The skull-base-to-mid-thigh imaging (Fig. 1) evidenced some metabolically positive lymphadenopathies in both supraclavicular regions reaching a size of 6.4 cm (SUVmax 10.04) in the left (white arrow), with no pathological [18F]FDG deposits in right jugulocarotid region and mediastinum. In infradiaphragmatic territories, multiple subcentimetric lymphadenopathies were observed (SUVmax 3.4) highlighting a larger paraaortic node (4.4 cm; SUVmax 9.63; black arrow). In addition, two hypermetabolic rounded lesions conti­guous to the left deltoids muscle (1.7 cm and SUVmax of 4.87; blue arrow) and right anterior rectus muscle (2.3 cm; SUVmax 3.81; green arrow) were visualized. In light of these findings, it was mandatory to discard malignancy.

Figure 1. [18F]FDG MIP (A) and fused images of most [18F]FDG avid lymphadenopathy (B) in left supraclavicular (white arrow) and left paraaortic territories (black arrow). Rounded pathological soft tissue lesions (C) adjacent to deltoids (blue arrow) and right rectus anterior muscles (green arrow)

Based on above mentioned metabolic activity, the left supraclavicular lymphadenopathy was biopsied (Fig. 2) revealing in the hematoxylin-eosin stain low-grade spindle cell proliferation (black arrow) within a myxoid stroma (blue circle), emphasizing thick eosinophilic collagen fibers also known as “shredded carrots” (red arrows). These results were congruent with neurofibroma.

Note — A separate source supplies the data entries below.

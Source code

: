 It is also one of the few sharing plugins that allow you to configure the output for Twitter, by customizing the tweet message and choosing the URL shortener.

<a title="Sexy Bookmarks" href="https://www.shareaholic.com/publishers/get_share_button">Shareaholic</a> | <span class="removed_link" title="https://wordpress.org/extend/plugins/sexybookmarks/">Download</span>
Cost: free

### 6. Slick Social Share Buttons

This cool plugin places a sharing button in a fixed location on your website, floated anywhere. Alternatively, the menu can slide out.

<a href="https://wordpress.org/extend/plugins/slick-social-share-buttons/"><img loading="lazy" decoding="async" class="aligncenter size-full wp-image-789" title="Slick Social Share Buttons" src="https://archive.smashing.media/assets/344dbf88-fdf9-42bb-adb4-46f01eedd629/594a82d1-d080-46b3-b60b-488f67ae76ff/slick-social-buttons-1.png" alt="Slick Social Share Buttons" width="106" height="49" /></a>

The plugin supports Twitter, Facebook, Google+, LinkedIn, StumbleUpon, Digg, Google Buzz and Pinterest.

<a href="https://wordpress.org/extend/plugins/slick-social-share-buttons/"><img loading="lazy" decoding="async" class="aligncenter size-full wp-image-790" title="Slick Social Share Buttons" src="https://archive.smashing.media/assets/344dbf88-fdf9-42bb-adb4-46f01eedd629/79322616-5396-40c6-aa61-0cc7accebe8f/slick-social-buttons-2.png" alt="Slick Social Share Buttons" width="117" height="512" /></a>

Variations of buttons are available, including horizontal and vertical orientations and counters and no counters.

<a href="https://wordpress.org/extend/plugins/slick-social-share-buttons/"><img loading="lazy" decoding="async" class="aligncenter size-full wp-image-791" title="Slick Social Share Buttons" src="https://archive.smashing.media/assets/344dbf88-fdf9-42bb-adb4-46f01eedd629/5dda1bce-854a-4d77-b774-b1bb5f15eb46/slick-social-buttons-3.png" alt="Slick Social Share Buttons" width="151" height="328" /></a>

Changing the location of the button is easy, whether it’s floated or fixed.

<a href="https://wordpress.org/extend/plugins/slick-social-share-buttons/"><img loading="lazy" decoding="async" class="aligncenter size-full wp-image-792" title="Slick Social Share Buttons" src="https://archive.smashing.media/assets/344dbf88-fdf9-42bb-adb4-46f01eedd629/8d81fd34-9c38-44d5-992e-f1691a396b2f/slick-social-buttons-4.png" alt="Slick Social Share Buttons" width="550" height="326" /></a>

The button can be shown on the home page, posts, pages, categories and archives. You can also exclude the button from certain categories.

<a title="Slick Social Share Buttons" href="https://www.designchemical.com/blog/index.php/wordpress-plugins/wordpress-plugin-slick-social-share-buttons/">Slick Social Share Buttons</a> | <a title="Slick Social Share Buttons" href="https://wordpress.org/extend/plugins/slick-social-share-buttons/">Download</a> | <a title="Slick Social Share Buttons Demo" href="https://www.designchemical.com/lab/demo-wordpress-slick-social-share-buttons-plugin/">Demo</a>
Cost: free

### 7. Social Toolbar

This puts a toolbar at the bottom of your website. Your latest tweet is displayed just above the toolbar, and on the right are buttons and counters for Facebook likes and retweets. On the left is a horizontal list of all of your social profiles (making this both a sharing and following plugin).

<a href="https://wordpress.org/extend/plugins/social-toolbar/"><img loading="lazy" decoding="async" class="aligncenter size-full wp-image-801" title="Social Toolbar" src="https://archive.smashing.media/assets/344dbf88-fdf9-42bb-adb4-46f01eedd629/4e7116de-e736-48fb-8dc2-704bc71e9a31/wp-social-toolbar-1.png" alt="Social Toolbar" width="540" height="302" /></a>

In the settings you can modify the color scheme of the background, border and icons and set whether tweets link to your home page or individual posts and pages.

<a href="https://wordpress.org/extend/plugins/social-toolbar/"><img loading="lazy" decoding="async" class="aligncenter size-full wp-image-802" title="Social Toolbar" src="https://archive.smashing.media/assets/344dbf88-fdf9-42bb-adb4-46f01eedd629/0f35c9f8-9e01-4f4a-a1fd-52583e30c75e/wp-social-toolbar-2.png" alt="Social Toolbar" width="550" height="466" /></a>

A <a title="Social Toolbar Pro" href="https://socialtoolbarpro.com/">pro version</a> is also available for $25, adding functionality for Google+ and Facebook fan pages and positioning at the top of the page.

Added to the previous antecedent of the neuroma, the patient was diagnosed with neurofibromatosis (NF) and staged as a diffuse disease by PET/CT, thus surgical alternative was dismissed and systemic treatment with Selumetinib was proposed.

Figure 2. Microscope image of supraclavicular lymphadenopathy biopsy with HE stain × 20 demonstrating myxoid stroma (blue circle) with low-grade spindle cell proliferation (black arrow) and thick eosinophilic collagen fibers also known as “shredded carrots” (red arrows) congruent with neurofibroma

Neurofibromas are the most prevalent benign peripheral nerve sheath tumor classically associated with neurofibromatosis (NF) but also can appear as solitary lesions [1, 2]. Those related to NF carry an increased risk of malignant transformation (213%), consequently, some cut-off values of SUVmax have been proposed based on a SUVmax greater than 3.2 [3] and lesion-to-liver (T/L) values over 1.5 [4, 5, 6] but the role of [18F]FDG PET/CT remains still under discussion at this point [7, 8]. Complete surgical excision is the treatment of choice in most patients, retaining systemic treatments such as recently FDA-approved selumetinib (tyrosine kinase inhibitor) for diffuse NF cases [9]. In this case, the completion of [18F]FDG PET/CT helped to establish the most diagnostic yield lesion for the biopsy, and allowed an accurate staging of the NF disease, leading to the most appropriate thera­peutic option.